Doze anos se passaram desde a publicação do livro que deu fama à americana Suzanne Collins. É tempo suficiente para uma criança nascer e alcançar a idade necessária para debutar nos Jogos Vorazes, evento central da obra homônima.

Nela, o leitor é apresentado a um futuro distópico, em que os Estados Unidos, agora conhecidos como Panem, foram divididos em 12 distritos. Todos os anos, dois representantes de cada uma dessas regiões são enviados a uma arena televisionada, na qual precisam batalhar até que apenas um continue de pé. Para participar desse jogo macabro, é preciso ter entre 12 e 18 anos.

A ideia de pôr crianças para lutarem até a morte numa espécie de reality show não causou repulsa e horror só nos leitores da obra de Collins, mas também em seus personagens. Eles passaram os próximos dois livros, “Em Chamas” e “A Esperança”, lançados em 2009 e 2010, tentando derrubar o sistema político que permitia tamanha brutalidade.

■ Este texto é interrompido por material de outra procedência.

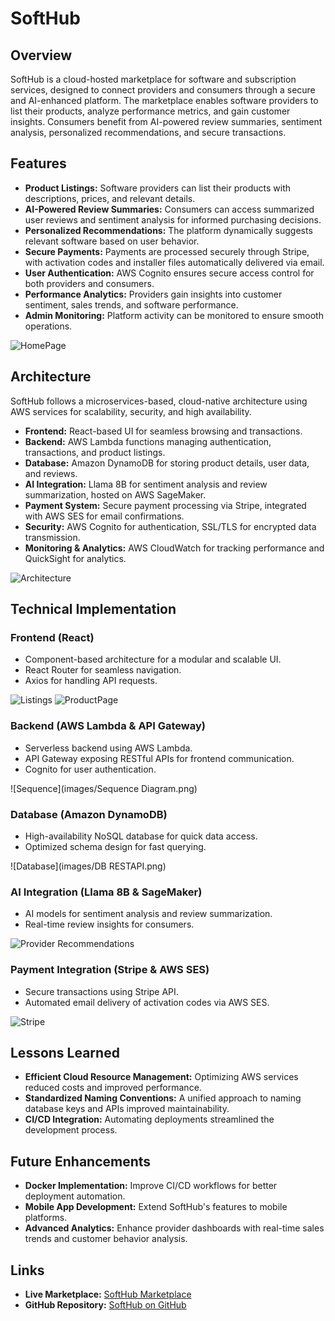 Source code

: # SoftHub

## Overview
SoftHub is a cloud-hosted marketplace for software and subscription services, designed to connect providers and consumers through a secure and AI-enhanced platform. The marketplace enables software providers to list their products, analyze performance metrics, and gain customer insights. Consumers benefit from AI-powered review summaries, sentiment analysis, personalized recommendations, and secure transactions.

## Features
- **Product Listings:** Software providers can list their products with descriptions, prices, and relevant details.
- **AI-Powered Review Summaries:** Consumers can access summarized user reviews and sentiment analysis for informed purchasing decisions.
- **Personalized Recommendations:** The platform dynamically suggests relevant software based on user behavior.
- **Secure Payments:** Payments are processed securely through Stripe, with activation codes and installer files automatically delivered via email.
- **User Authentication:** AWS Cognito ensures secure access control for both providers and consumers.
- **Performance Analytics:** Providers gain insights into customer sentiment, sales trends, and software performance.
- **Admin Monitoring:** Platform activity can be monitored to ensure smooth operations.

![HomePage](images/HomePage.png)  

## Architecture
SoftHub follows a microservices-based, cloud-native architecture using AWS services for scalability, security, and high availability.

- **Frontend:** React-based UI for seamless browsing and transactions.
- **Backend:** AWS Lambda functions managing authentication, transactions, and product listings.
- **Database:** Amazon DynamoDB for storing product details, user data, and reviews.
- **AI Integration:** Llama 8B for sentiment analysis and review summarization, hosted on AWS SageMaker.
- **Payment System:** Secure payment processing via Stripe, integrated with AWS SES for email confirmations.
- **Security:** AWS Cognito for authentication, SSL/TLS for encrypted data transmission.
- **Monitoring & Analytics:** AWS CloudWatch for tracking performance and QuickSight for analytics.

![Architecture](images/TechStack.png) 

## Technical Implementation
### Frontend (React)
- Component-based architecture for a modular and scalable UI.
- React Router for seamless navigation.
- Axios for handling API requests.

![Listings](images/Listings.png) 
![ProductPage](images/ProductPage.png) 


### Backend (AWS Lambda & API Gateway)
- Serverless backend using AWS Lambda.
- API Gateway exposing RESTful APIs for frontend communication.
- Cognito for user authentication.

![Sequence](images/Sequence Diagram.png) 

### Database (Amazon DynamoDB)
- High-availability NoSQL database for quick data access.
- Optimized schema design for fast querying.

![Database](images/DB RESTAPI.png) 

### AI Integration (Llama 8B & SageMaker)
- AI models for sentiment analysis and review summarization.
- Real-time review insights for consumers.

![Provider Recommendations](images/ProviderRecommendations.png) 

### Payment Integration (Stripe & AWS SES)
- Secure transactions using Stripe API.
- Automated email delivery of activation codes via AWS SES.

![Stripe](images/stripe-payment.png) 


## Lessons Learned
- **Efficient Cloud Resource Management:** Optimizing AWS services reduced costs and improved performance.
- **Standardized Naming Conventions:** A unified approach to naming database keys and APIs improved maintainability.
- **CI/CD Integration:** Automating deployments streamlined the development process.

## Future Enhancements
- **Docker Implementation:** Improve CI/CD workflows for better deployment automation.
- **Mobile App Development:** Extend SoftHub's features to mobile platforms.
- **Advanced Analytics:** Enhance provider dashboards with real-time sales trends and customer behavior analysis.

## Links
- **Live Marketplace:** [SoftHub Marketplace](https://main.duvnntlhsen54.amplifyapp.com/)
- **GitHub Repository:** [SoftHub on GitHub](https://github.com/BalajiRavindaran/COEN6313)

Será que, anos depois, Panem finalmente se tornou uma nação mais humana e igualitária? Essa é uma resposta que Collins não quis dar a seus fãs. Nesta semana, a autora lançou no Brasil um quarto livro de sua saga literária, mas ele não avança na história —em vez disso, regride mais de seis décadas para mostrar a origem de seu mais detestável personagem, o tirano Presidente Snow.

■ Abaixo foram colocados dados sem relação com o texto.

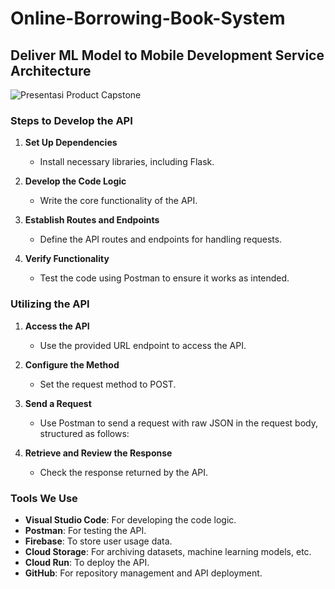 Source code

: # Online-Borrowing-Book-System

## Deliver ML Model to Mobile Development Service Architecture

![Presentasi Product Capstone](https://github.com/user-attachments/assets/62e3a3c6-162e-403e-b94b-21c0bc2ab5d0)


### Steps to Develop the API
1. **Set Up Dependencies**
   - Install necessary libraries, including Flask.
   
2. **Develop the Code Logic**
   - Write the core functionality of the API.
   
3. **Establish Routes and Endpoints**
   - Define the API routes and endpoints for handling requests.
   
4. **Verify Functionality**
   - Test the code using Postman to ensure it works as intended.

### Utilizing the API
1. **Access the API**
   - Use the provided URL endpoint to access the API.
   
2. **Configure the Method**
   - Set the request method to POST.

3. **Send a Request**
   - Use Postman to send a request with raw JSON in the request body, structured as follows:

4. **Retrieve and Review the Response**
   - Check the response returned by the API.

### Tools We Use
- **Visual Studio Code**: For developing the code logic.
- **Postman**: For testing the API.
- **Firebase**: To store user usage data.
- **Cloud Storage**: For archiving datasets, machine learning models, etc.
- **Cloud Run**: To deploy the API.
- **GitHub**: For repository management and API deployment.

“A Cantiga dos Pássaros e das Serpentes” acompanha os preparativos para a décima edição dos Jogos Vorazes, muito antes da protagonista Katniss Everdeen participar do 74° massacre. Nas novas páginas, um jovem Snow está a cargo da caixinha de surpresas que será a arena daquela edição, como um Boninho psicopata em um “Big Brother” infantojuvenil.

Lançado nos Estados Unidos no mês passado, pela Scholastic Press, o livro chega ao Brasil pela Rocco, também responsável por outro estrondoso sucesso adolescente no país, “Harry Potter”.

Assim como o colega de editora, “Jogos Vorazes” é o tipo de franquia que inspira centenas de eventos apaixonados mundo afora, com fãs se reunindo para discutir, cosplayers, encontros com gente envolvida na obra e, claro, as tradicionais midnight parties —a espera nas portas das livrarias para a meia-noite do dia de lançamento.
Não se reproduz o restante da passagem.